### Task description
Each line starting at the one that contains "Kugelförmige Materialanhäufungen auf" and ending at the one that contains "nur weniger, sondern" must be returned exactly, and the rest of the listing is left out.
(Beginning of Supplied material)
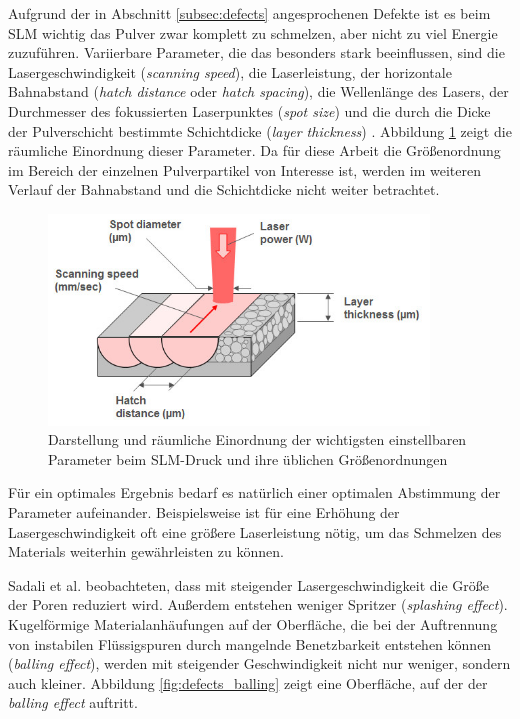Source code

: 		Aufgrund der in Abschnitt \ref{subsec:defects} angesprochenen Defekte ist es beim
		SLM wichtig das Pulver zwar komplett zu schmelzen, aber nicht zu viel Energie zuzuführen.
		Variierbare Parameter, die das besonders stark beeinflussen, sind die Lasergeschwindigkeit
		(\emph{scanning speed}), die Laserleistung, der horizontale Bahnabstand
		(\emph{hatch distance} oder \emph{hatch spacing}), die Wellenlänge des Lasers, der
		Durchmesser des fokussierten Laserpunktes (\emph{spot size}) und die durch die Dicke der
		Pulverschicht bestimmte  Schichtdicke (\emph{layer thickness}) \cite{sadali2020influence}.
		Abbildung \ref{fig:slm_parameters} zeigt die räumliche Einordnung dieser Parameter. Da für
		diese Arbeit die Größenordnung im Bereich der einzelnen Pulverpartikel von Interesse ist,
		werden im weiteren Verlauf der Bahnabstand und die Schichtdicke nicht weiter betrachtet.

		\begin{figure}[!ht]
			\centering
			\includegraphics[width=0.9\textwidth]{chapter/main/theory/img/slm_parameters.jpg}
			\caption{Darstellung und räumliche Einordnung der wichtigsten einstellbaren Parameter
			beim SLM-Druck und ihre üblichen Größenordnungen \cite{saunders2017x}}
			\label{fig:slm_parameters}
		\end{figure}

		Für ein optimales Ergebnis bedarf es natürlich einer optimalen Abstimmung der Parameter
		aufeinander. Beispielsweise ist für eine Erhöhung der Lasergeschwindigkeit oft eine
		größere Laserleistung nötig, um das Schmelzen des Materials weiterhin gewährleisten
		zu können.

		Sadali et al. beobachteten, dass mit steigender Lasergeschwindigkeit die Größe der Poren
		reduziert wird. Außerdem entstehen weniger Spritzer (\emph{splashing effect}).
		Kugelförmige Materialanhäufungen auf der Oberfläche, die bei der Auftrennung von
		instabilen Flüssigspuren durch mangelnde Benetzbarkeit entstehen können
		(\emph{balling effect}), werden mit steigender Geschwindigkeit nicht nur weniger, sondern
		auch kleiner. Abbildung \ref{fig:defects_balling} zeigt eine Oberfläche, auf der der
		\emph{balling effect} auftritt.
(End of Supplied material)
### Answer for this exercise
		Kugelförmige Materialanhäufungen auf der Oberfläche, die bei der Auftrennung von
		instabilen Flüssigspuren durch mangelnde Benetzbarkeit entstehen können
		(\emph{balling effect}), werden mit steigender Geschwindigkeit nicht nur weniger, sondern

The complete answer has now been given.